═══ Listed records ═══

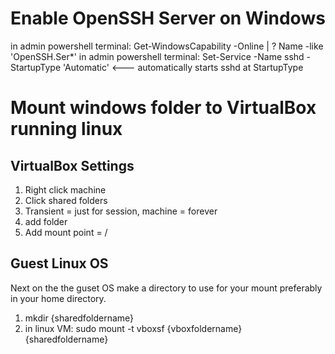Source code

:# Enable OpenSSH Server on Windows

in admin powershell terminal: Get-WindowsCapability -Online | ? Name -like 'OpenSSH.Ser*'
in admin powershell terminal: Set-Service -Name sshd -StartupType 'Automatic' <--- automatically starts sshd at StartupType

# Mount windows folder to VirtualBox running linux

## VirtualBox Settings

1. Right click machine
2. Click shared folders
3. Transient = just for session, machine = forever
4. add folder <vboxfoldername>
5. Add mount point = /

## Guest Linux OS

Next on the the guset OS make a directory to use for your mount preferably in your home directory.
1. mkdir {sharedfoldername}
2. in linux VM: sudo mount -t vboxsf {vboxfoldername} {sharedfoldername}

═══

> _Work to be completed_
Transcribe all records verbatim, no pictures.

> _Result_
Source code

:# Enable OpenSSH Server on Windows

in admin powershell terminal: Get-WindowsCapability -Online | ? Name -like 'OpenSSH.Ser*'
in admin powershell terminal: Set-Service -Name sshd -StartupType 'Automatic' <--- automatically starts sshd at StartupType

# Mount windows folder to VirtualBox running linux

## VirtualBox Settings

1. Right click machine
2. Click shared folders
3. Transient = just for session, machine = forever
4. add folder <vboxfoldername>
5. Add mount point = /

## Guest Linux OS

Next on the the guset OS make a directory to use for your mount preferably in your home directory.
1. mkdir {sharedfoldername}
2. in linux VM: sudo mount -t vboxsf {vboxfoldername} {sharedfoldername}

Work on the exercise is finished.